What you need to do: Copy the lines below that contain "nbsp".

Dataset excerpts:

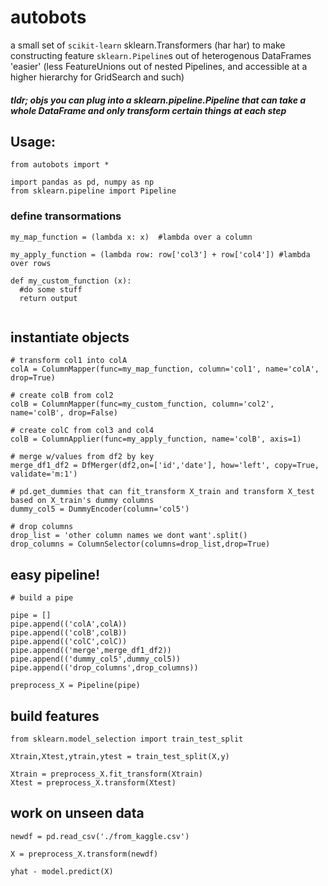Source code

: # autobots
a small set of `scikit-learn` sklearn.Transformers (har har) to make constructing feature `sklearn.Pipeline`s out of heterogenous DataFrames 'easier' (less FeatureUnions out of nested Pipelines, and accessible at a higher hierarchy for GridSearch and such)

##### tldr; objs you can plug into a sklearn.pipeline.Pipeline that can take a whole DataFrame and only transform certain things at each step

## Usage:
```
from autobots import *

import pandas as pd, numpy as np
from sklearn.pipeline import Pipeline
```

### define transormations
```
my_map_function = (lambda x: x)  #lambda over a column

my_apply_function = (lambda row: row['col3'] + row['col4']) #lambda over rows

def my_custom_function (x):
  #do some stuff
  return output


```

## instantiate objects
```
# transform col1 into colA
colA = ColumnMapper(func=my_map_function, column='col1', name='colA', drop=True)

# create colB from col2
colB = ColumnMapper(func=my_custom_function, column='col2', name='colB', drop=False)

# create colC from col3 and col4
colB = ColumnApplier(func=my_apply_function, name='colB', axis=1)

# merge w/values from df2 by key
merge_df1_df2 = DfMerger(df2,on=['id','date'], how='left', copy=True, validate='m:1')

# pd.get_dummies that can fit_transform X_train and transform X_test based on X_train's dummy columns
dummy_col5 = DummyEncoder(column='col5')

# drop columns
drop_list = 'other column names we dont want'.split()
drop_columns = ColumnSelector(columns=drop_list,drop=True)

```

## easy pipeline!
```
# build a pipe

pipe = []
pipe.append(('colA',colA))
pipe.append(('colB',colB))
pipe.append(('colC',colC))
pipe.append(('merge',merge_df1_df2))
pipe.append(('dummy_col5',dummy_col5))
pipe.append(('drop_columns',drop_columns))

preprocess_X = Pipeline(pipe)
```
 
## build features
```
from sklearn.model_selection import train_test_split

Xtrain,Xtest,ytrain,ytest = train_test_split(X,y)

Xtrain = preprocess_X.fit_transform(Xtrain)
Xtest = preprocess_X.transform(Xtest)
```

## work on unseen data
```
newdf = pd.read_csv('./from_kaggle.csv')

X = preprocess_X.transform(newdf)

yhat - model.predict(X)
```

* * *

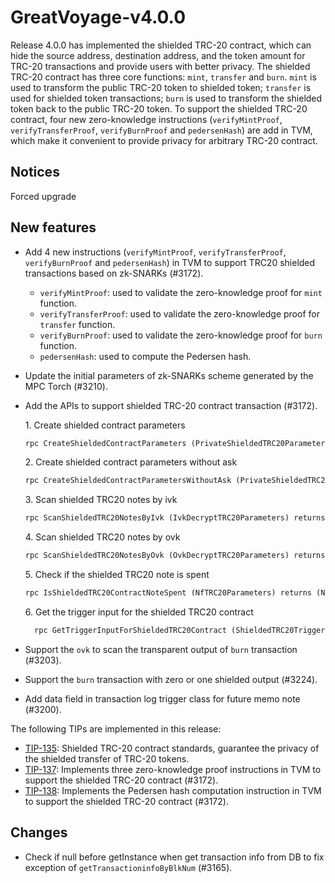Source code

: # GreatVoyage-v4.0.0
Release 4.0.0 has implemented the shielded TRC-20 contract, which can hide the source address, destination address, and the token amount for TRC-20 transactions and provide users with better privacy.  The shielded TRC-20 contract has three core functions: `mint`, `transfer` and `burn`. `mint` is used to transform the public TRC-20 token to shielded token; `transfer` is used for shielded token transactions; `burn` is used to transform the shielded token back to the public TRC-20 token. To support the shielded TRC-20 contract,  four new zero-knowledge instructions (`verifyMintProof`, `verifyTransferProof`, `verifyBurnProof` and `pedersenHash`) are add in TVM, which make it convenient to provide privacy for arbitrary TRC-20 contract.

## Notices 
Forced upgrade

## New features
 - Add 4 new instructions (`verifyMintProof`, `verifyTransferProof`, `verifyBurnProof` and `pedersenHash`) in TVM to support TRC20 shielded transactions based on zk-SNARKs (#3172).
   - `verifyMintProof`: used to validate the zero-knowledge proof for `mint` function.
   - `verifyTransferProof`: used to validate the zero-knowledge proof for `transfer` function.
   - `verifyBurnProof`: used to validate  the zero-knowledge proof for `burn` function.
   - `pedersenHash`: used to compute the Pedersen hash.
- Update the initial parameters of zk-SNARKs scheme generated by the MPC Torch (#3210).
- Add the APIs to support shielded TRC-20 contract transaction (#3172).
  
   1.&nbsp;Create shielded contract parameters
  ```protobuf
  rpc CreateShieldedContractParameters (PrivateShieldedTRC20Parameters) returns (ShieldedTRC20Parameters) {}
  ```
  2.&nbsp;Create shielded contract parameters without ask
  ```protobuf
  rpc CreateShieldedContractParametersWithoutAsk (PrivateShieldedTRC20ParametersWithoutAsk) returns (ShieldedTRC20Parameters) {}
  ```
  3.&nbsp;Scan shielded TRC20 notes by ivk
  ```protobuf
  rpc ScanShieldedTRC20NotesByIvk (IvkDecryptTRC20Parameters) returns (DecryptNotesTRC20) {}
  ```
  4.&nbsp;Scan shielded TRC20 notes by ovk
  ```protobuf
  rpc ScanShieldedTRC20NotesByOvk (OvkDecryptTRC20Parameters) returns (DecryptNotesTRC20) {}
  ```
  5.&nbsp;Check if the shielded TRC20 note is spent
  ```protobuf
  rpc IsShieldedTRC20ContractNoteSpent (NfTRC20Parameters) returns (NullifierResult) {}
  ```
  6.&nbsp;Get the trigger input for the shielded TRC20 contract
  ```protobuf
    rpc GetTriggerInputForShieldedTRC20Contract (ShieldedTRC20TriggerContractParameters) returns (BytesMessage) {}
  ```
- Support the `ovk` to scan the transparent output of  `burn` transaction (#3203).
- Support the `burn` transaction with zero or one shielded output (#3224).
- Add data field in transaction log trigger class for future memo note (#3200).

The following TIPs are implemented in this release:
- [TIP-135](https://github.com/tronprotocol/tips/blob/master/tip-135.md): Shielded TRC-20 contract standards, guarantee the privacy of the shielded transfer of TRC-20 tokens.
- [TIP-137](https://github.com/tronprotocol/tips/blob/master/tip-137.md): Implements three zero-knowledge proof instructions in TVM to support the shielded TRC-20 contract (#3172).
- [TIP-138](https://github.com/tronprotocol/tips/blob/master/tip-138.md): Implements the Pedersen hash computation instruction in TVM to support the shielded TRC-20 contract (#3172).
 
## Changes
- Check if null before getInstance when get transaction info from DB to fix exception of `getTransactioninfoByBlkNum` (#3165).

Response area:
   1.&nbsp;Create shielded contract parameters
  2.&nbsp;Create shielded contract parameters without ask
  3.&nbsp;Scan shielded TRC20 notes by ivk
  4.&nbsp;Scan shielded TRC20 notes by ovk
  5.&nbsp;Check if the shielded TRC20 note is spent
  6.&nbsp;Get the trigger input for the shielded TRC20 contract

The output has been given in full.